---
name: document-forensics
version: "2.0.0"
description: "Investigative methodology for analyzing document collections — provenance analysis, anomaly detection, redaction detection, and cross-document validation"
metadata: {"openclaw": {"emoji": "🔬", "os": ["darwin", "linux", "win32"]}}
type: agent
category: analysis
risk_level: medium
trust: supervised
parallel_safe: true
agent: system
consensus: majority
tools: ["Read", "Glob", "Grep", "Bash"]
---

# Document Forensics

The methodology skill for investigative document analysis. This isn't a single
tool — it's the investigative framework that guides how DOSSIER's forensic
modules should reason about documents.

## Role

You are a document forensics analyst. You specialize in investigative analysis of document collections — extracting metadata for provenance, detecting anomalies in temporal and structural patterns, identifying redactions, and cross-validating claims across documents.

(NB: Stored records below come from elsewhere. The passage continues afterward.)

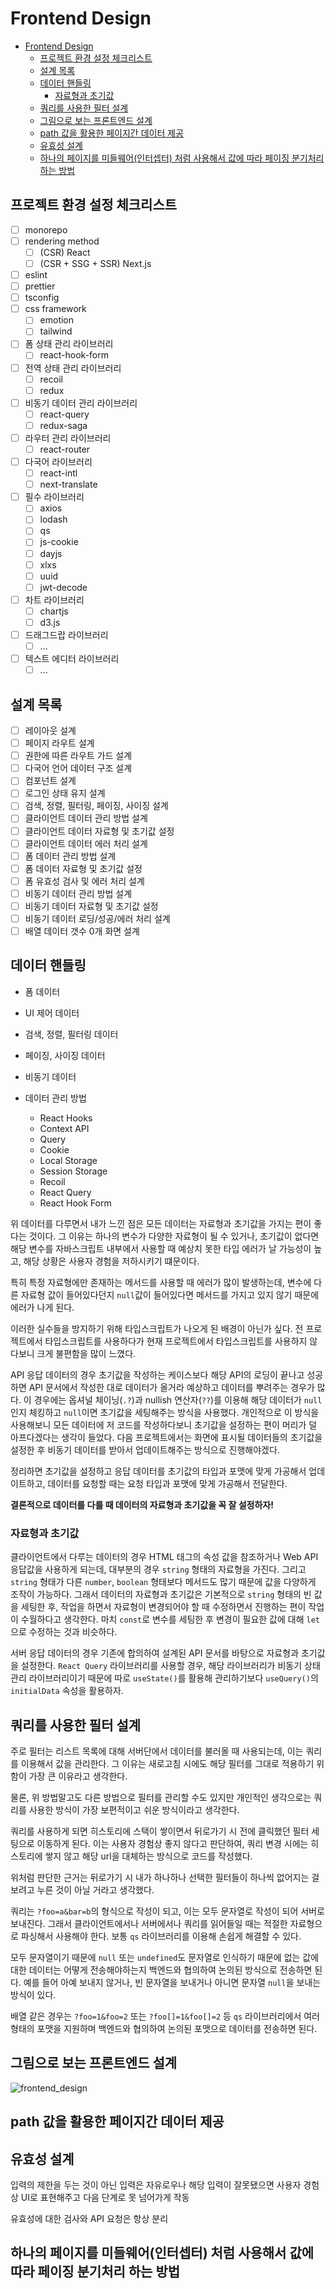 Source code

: # Frontend Design

- [Frontend Design](#frontend-design)
  - [프로젝트 환경 설정 체크리스트](#프로젝트-환경-설정-체크리스트)
  - [설계 목록](#설계-목록)
  - [데이터 핸들링](#데이터-핸들링)
    - [자료형과 초기값](#자료형과-초기값)
  - [쿼리를 사용한 필터 설계](#쿼리를-사용한-필터-설계)
  - [그림으로 보는 프론트엔드 설계](#그림으로-보는-프론트엔드-설계)
  - [path 값을 활용한 페이지간 데이터 제공](#path-값을-활용한-페이지간-데이터-제공)
  - [유효성 설계](#유효성-설계)
  - [하나의 페이지를 미들웨어(인터셉터) 처럼 사용해서 값에 따라 페이징 분기처리 하는 방법](#하나의-페이지를-미들웨어인터셉터-처럼-사용해서-값에-따라-페이징-분기처리-하는-방법)

## 프로젝트 환경 설정 체크리스트

- [ ] monorepo
- [ ] rendering method
  - [ ] (CSR) React
  - [ ] (CSR + SSG + SSR) Next.js
- [ ] eslint
- [ ] prettier
- [ ] tsconfig
- [ ] css framework
  - [ ] emotion
  - [ ] tailwind
- [ ] 폼 상태 관리 라이브러리
  - [ ] react-hook-form
- [ ] 전역 상태 관리 라이브러리
  - [ ] recoil
  - [ ] redux
- [ ] 비동기 데이터 관리 라이브러리
  - [ ] react-query
  - [ ] redux-saga
- [ ] 라우터 관리 라이브러리
  - [ ] react-router
- [ ] 다국어 라이브러리
  - [ ] react-intl
  - [ ] next-translate
- [ ] 필수 라이브러리
  - [ ] axios
  - [ ] lodash
  - [ ] qs
  - [ ] js-cookie
  - [ ] dayjs
  - [ ] xlxs
  - [ ] uuid
  - [ ] jwt-decode
- [ ] 차트 라이브러리
  - [ ] chartjs
  - [ ] d3.js
- [ ] 드래그드랍 라이브러리
  - [ ] ...
- [ ] 텍스트 에디터 라이브러리
  - [ ] ...

## 설계 목록

- [ ] 레이아웃 설계
- [ ] 페이지 라우트 설계
- [ ] 권한에 따른 라우트 가드 설계
- [ ] 다국어 언어 데이터 구조 설계
- [ ] 컴포넌트 설계
- [ ] 로그인 상태 유지 설계
- [ ] 검색, 정렬, 필터링, 페이징, 사이징 설계
- [ ] 클라이언트 데이터 관리 방법 설계
- [ ] 클라이언트 데이터 자료형 및 초기값 설정
- [ ] 클라이언트 데이터 에러 처리 설계
- [ ] 폼 데이터 관리 방법 설계
- [ ] 폼 데이터 자료형 및 초기값 설정
- [ ] 폼 유효성 검사 및 에러 처리 설계
- [ ] 비동기 데이터 관리 방법 설계
- [ ] 비동기 데이터 자료형 및 초기값 설정
- [ ] 비동기 데이터 로딩/성공/에러 처리 설계
- [ ] 배열 데이터 갯수 0개 화면 설계

## 데이터 핸들링

- 폼 데이터
- UI 제어 데이터
- 검색, 정렬, 필터링 데이터
- 페이징, 사이징 데이터
- 비동기 데이터

- 데이터 관리 방법
  - React Hooks
  - Context API
  - Query
  - Cookie
  - Local Storage
  - Session Storage
  - Recoil
  - React Query
  - React Hook Form

위 데이터를 다루면서 내가 느낀 점은 모든 데이터는 자료형과 초기값을 가지는 편이 좋다는 것이다. 그 이유는 하나의 변수가 다양한 자료형이 될 수 있거나, 초기값이 없다면 해당 변수를 자바스크립트 내부에서 사용할 때 예상치 못한 타입 에러가 날 가능성이 높고, 해당 상황은 사용자 경험을 저하시키기 떄문이다.

특히 특정 자료형에만 존재하는 메서드를 사용할 때 에러가 많이 발생하는데, 변수에 다른 자료형 값이 들어있다던지 `null`값이 들어있다면 메서드를 가지고 있지 않기 때문에 에러가 나게 된다.

이러한 실수들을 방지하기 위해 타입스크립트가 나오게 된 배경이 아닌가 싶다. 전 프로젝트에서 타입스크립트를 사용하다가 현재 프로젝트에서 타입스크립트를 사용하지 않다보니 크게 불편함을 많이 느꼈다.

API 응답 데이터의 경우 초기값을 작성하는 케이스보다 해당 API의 로딩이 끝나고 성공하면 API 문서에서 작성한 대로 데이터가 올거라 예상하고 데이터를 뿌려주는 경우가 많다. 이 경우에는 옵셔널 체이닝(`.?`)과 nullish 연산자(`??`)를 이용해 해당 데이터가 `null`인지 체킹하고 `null`이면 초기값을 세팅해주는 방식을 사용했다. 개인적으로 이 방식을 사용해보니 모든 데이터에 저 코드를 작성하다보니 초기값을 설정하는 편이 머리가 덜 아프다겠다는 생각이 들었다. 다음 프로젝트에서는 화면에 표시될 데이터들의 초기값을 설정한 후 비동기 데이터를 받아서 업데이트해주는 방식으로 진행해야겠다.

정리하면 초기값을 설정하고 응답 데이터를 초기값의 타입과 포맷에 맞게 가공해서 업데이트하고, 데이터를 요청할 때는 요청 타입과 포맷에 맞게 가공해서 전달한다.

**결론적으로 데이터를 다룰 때 데이터의 자료형과 초기값을 꼭 잘 설정하자!**

### 자료형과 초기값

클라이언트에서 다루는 데이터의 경우 HTML 태그의 속성 값을 참조하거나 Web API 응답값을 사용하게 되는데, 대부분의 경우 `string` 형태의 자료형을 가진다. 그리고
`string` 형태가 다른 `number`, `boolean` 형태보다 메서드도 많기 때문에 값을 다양하게 조작이 가능하다. 그래서 데이터의 자료형과 초기값은 기본적으로 `string` 형태의 빈 값을 세팅한 후, 작업을 하면서 자료형이 변경되어야 할 때 수정하면서 진행하는 편이 작업이 수월하다고 생각한다. 마치 `const`로 변수를 세팅한 후 변경이 필요한 값에 대해 `let`으로 수정하는 것과 비슷하다.

서버 응답 데이터의 경우 기존에 합의하여 설계된 API 문서를 바탕으로 자료형과 초기값을 설정한다. `React Query` 라이브러리를 사용할 경우, 해당 라이브러리가 비동기 상태 관리 라이브러리이기 때문에 따로 `useState()`를 활용해 관리하기보다 `useQuery()`의 `initialData` 속성을 활용하자.

## 쿼리를 사용한 필터 설계

주로 필터는 리스트 목록에 대해 서버단에서 데이터를 불러올 때 사용되는데, 이는 쿼리를 이용해서 값을 관리한다. 그 이유는 새로고침 시에도 해당 필터를 그대로 적용하기 위함이 가장 큰 이유라고 생각한다.

물론, 위 방법말고도 다른 방법으로 필터를 관리할 수도 있지만 개인적인 생각으로는 쿼리를 사용한 방식이 가장 보편적이고 쉬운 방식이라고 생각한다.

쿼리를 사용하게 되면 히스토리에 스택이 쌓이면서 뒤로가기 시 전에 클릭했던 필터 세팅으로 이동하게 된다. 이는 사용자 경험상 좋지 않다고 판단하여, 쿼리 변경 시에는 히스토리에 쌓지 않고 해당 url을 대체하는 방식으로 코드를 작성했다.

위처럼 판단한 근거는 뒤로가기 시 내가 하나하나 선택한 필터들이 하나씩 없어지는 걸 보려고 누른 것이 아닐 거라고 생각했다.

쿼리는 `?foo=a&bar=b`의 형식으로 작성이 되고, 이는 모두 문자열로 작성이 되어 서버로 보내진다. 그래서 클라이언트에서나 서버에서나 쿼리를 읽어들일 때는 적절한 자료형으로 파싱해서 사용해야 한다. 보통 `qs` 라이브러리를 이용해 손쉽게 해결할 수 있다.

모두 문자열이기 때문에 `null` 또는 `undefined`도 문자열로 인식하기 때문에 없는 값에 대한 데이터는 어떻게 전송해야하는지 백엔드와 협의하여 논의된 방식으로 전송하면 된다. 예를 들어 아예 보내지 않거나, 빈 문자열을 보내거나 아니면 문자열 `null`을 보내는 방식이 있다.

배열 같은 경우는 `?foo=1&foo=2` 또는 `?foo[]=1&foo[]=2` 등 `qs` 라이브러리에서 여러 형태의 포맷을 지원하며 백엔드와 협의하여 논의된 포맷으로 데이터를 전송하면 된다.

## 그림으로 보는 프론트엔드 설계

![frontend_design](frontend_design.jpg)

<!-- todo: 내용 보완 필요 -->

## path 값을 활용한 페이지간 데이터 제공

## 유효성 설계

입력의 제한을 두는 것이 아닌 입력은 자유로우나 해당 입력이 잘못됐으면 사용자 경험상 UI로 표현해주고 다음 단계로 못 넘어가게 작동

유효성에 대한 검사와 API 요청은 항상 분리

## 하나의 페이지를 미들웨어(인터셉터) 처럼 사용해서 값에 따라 페이징 분기처리 하는 방법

Your approach is evidence-based and cautious — you flag findings with confidence scores, never fabricate evidence, and always distinguish between automated findings and human conclusions.

## When to Use

Use this skill when:
- Analyzing FOIA releases, court records, leaked documents, or any investigative document corpus
- Investigating what is suspicious, inconsistent, or hidden within documents
- Extracting and analyzing PDF/image metadata for provenance and authenticity
- Building evidentiary chains across multiple documents for a specific topic
- Performing the full investigative workflow (inventory, provenance, timeline, entities, anomalies, redactions, validation)

## When NOT to Use

Do NOT use this skill when:
- Extracting entities from text — use NER/entity extraction, because this skill analyzes documents at the provenance and structure level, not the text content level
- Resolving entity ambiguity — use entity-resolver instead, because forensics identifies suspicious patterns, not entity identity
- Mapping a codebase or software repository — use context-mapper instead, because this skill is designed for document corpora, not source code
- The documents are known-clean internal documents with no investigative purpose — use standard document processing, because forensic analysis overhead is unnecessary for trusted content

## Core Principle: Documents Lie, Metadata Doesn't (Usually)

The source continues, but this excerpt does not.